Which types of deposit are covered by deposit insurance?

15:12-23/08/2022

Deposit insurance is considered a "steel shield" that protect depositors. According to the Law on Deposit Insurance, insured deposits are deposits in Vietnamese Dong of individuals with insured institutions in the forms of time deposits, demand deposits, savings accounts, certificates of deposit, bills, notes and other types of deposits as stipulated in the Law on credit institutions.

In Vietnam, putting savings money in the banking system is recognized as a safe investment channel. Even though the banking system has to face many difficulties and challenges, deposits in general and savings deposits in particular still grow steadily year by year..
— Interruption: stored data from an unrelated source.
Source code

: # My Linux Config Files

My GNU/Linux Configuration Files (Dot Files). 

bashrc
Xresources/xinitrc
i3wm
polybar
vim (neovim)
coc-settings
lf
Looking back ten years ago, at the end of April 2012, the State Bank of Vietnam (SBV) announced residential deposit data for the first time, whereby the total amount of deposits reached nearly 1,46 million billion VND in total of 88,8 million people. Until now, the population in Vietnam has risen to 98,8 million people, the people's income has also been continuously improved. The data of the International Monetary Fund (IMF) appears that GDP per capita in Vietnam in 2021 reached 3.743 USD (which doubles the amount compare to 2011) and continued to grow.

According to the latest update of the SBV in May 2022, the number of deposits in credit institutions reached nearly 5,56 million billion VND. Thus, the GDP per capita is double compared to 10 years ago, and the amount of deposits per capita is 3,5 times higher.

It can be seen that the above growth is thanks to the constant creativity and innovation of the Vietnamese banking system. Savings mobilization forms are progressively diversified and convenient to suit people's needs, from ordinary forms of savings (time deposit, demand deposit) to promotional forms, increasing benefits for customers such as: Savings for children, savings for individuals to accumulate in the future, retirement savings... Especially, the banking industry has actively and positively integrated, participated in the industrial revolution 4.0, implementing the digital transformation plan, so that customers can deposit online savings through the internet banking, mobile banking instead of direct transactions at the bank.

Besides, creating a safe legal framework for savings deposits is always the top concern of the Government and the SBV. The law stipulates that participation in deposit insurance is mandatory for credit institutions that raise deposits. These institutions must pay deposit insurance premiums at the rate of 0,15%  of deposit amount on average. Through that, each citizen depositing money into credit institutions is insured with a coverage limit of 125 million VND.

According to the provisions of Article 18 of the Law on Deposit Insurance, insured deposits are deposits in Vietnamese Dong of individuals with insured institutions in the forms of time deposits, demand deposits, savings accounts, certificates of deposit, bills, notes and other types of deposits as stipulated in the Law on credit institutions. This regulation shows that the deposit insurance policy is responsive and able to protect almost all of depositors at credit institutions.

In particular, demand deposit - the most common and used form of deposit is also insured. Accordingly, the bank card holders or a bank account holder is also a depositor with demand deposit. This deposit type does not limit the deposit time and the balance in the account.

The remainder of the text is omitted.